At the same time terror attacks, especially in Mogadishu, have surged. This is the domain of the Amniyat, which has proven its deadly effectiveness at this type of operation. It conducts targeted assassinations and suicide missions almost on a daily basis, including against high-value targets like the presidential palace.
“The use of terror,” explains Hansen, “is very strategic. Terror is probably more important for them now. It gains them attention, and it shows they are alive without deploying a lot of forces.” It also undermines the credibility of the Somali government. All Somalis interviewed by World Politics Review judged the government based on its capacity to provide security.
“Over the past year and a half we have seen a sharp increase in the number of attacks, high-profile attacks,” says Aynte. “I’m forced to avoid certain neighborhoods. My movement is very limited. And every time I’m traveling outside this compound where I live and work, there is a security escort with me.”
Yahya H. Ibrahim, president of the Somali International University in Mogadishu, agrees. “Every time before you go from your home,” he says, “you have to look at the two sides of your gate. You change your route to work every day.”
The experience of violence is immediate and real for locals. In an interview with World Politics Review, Mogadishu resident Aden Muhayden Salad says he experienced several al-Shabab attacks. “The latest was a suicide attack by al-Shabab against a government building this year. I was driving near the government building attacked by the militants with a car bomb and guns. I got out of my car and took cover in a nearby complex. When I came out I saw dead bodies and body parts lying on the ground.”
This type of “Mumbai-style” attack, which sees fighters attacking a building with bombs and firearms, has become a signature operation for al-Shabab. The most infamous example was the attack on the Westgate shopping center in Nairobi, Kenya. “It is a kind of suicide mission, they don’t plan to leave,” says Hansen. “They hold and kill as many as they can inside the building.”
Conclusion
None of the experts and locals interviewed by World Politics Review for this article thinks that a defeat of al-Shabab in the short term is realistic. They all agree that to achieve this goal, a military approach won’t suffice. “It’s about inclusive politics,” says Matt Bryden, a former coordinator of the U.N. Monitoring Group on Somalia, “both in the capital Mogadishu and in the emerging federal states.” Bryden makes clear that al-Shabab has never succeeded because of its own strength, but because of the weakness of its enemies.

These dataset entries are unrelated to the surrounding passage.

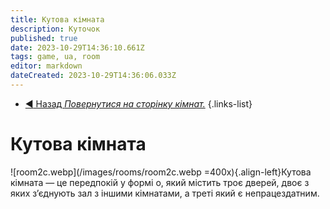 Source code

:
 ```yaml
---
title: Кутова кімната 
description: Куточок
published: true
date: 2023-10-29T14:36:10.661Z
tags: game, ua, room
editor: markdown
dateCreated: 2023-10-29T14:36:06.033Z
---
```



- [:arrow_backward: Назад *Повернутися на сторінку кімнат.*](/uk/game/rooms#zones)
{.links-list}
# Кутова кімната
![room2c.webp](/images/rooms/room2c.webp =400x){.align-left}Кутова кімната — це передпокій у формі o, який містить троє дверей, двоє з яких з’єднують зал з іншими кімнатами, а треті який є непрацездатним.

Barnes agrees. “At the moment . . . the alternatives are no better” than al-Shabab, he says. Neither the federal government, nor the local clans and regional administrations can offer the Somali people security and a reliable framework. Instead of focusing too much on military solutions, he says, “more attention should be paid to the social context, why al-Shabab is so firmly rooted in Somalia.” For Western governments, this should include an honest assessment of their own involvement and allies in Somalia over the last decades.